» **Source texts of formatted documents**
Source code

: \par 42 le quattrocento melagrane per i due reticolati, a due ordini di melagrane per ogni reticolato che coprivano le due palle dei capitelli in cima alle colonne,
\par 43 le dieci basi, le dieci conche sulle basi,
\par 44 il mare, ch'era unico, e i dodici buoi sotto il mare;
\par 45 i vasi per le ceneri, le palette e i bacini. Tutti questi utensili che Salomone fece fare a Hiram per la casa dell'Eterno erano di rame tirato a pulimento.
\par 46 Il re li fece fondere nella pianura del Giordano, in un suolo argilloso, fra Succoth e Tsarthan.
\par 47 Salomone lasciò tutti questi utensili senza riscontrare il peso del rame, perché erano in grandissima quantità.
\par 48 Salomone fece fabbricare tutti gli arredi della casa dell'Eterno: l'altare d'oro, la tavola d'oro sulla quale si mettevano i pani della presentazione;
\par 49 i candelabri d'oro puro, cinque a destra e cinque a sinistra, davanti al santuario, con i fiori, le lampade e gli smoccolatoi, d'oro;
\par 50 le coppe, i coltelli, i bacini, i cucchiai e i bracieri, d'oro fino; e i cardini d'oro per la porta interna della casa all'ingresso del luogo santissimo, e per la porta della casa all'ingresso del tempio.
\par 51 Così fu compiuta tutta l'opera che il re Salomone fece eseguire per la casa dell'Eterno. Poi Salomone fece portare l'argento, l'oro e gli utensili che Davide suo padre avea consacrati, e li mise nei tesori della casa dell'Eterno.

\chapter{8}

» **ASSIGNMENT**
Copy, exactly and only, the lines above that begin with the one containing "sotto il mare;" and finish with the one containing "Succoth e Tsarthan.".

» **EXERCISE RESPONSE**
\par 44 il mare, ch'era unico, e i dodici buoi sotto il mare;
\par 45 i vasi per le ceneri, le palette e i bacini. Tutti questi utensili che Salomone fece fare a Hiram per la casa dell'Eterno erano di rame tirato a pulimento.
\par 46 Il re li fece fondere nella pianura del Giordano, in un suolo argilloso, fra Succoth e Tsarthan.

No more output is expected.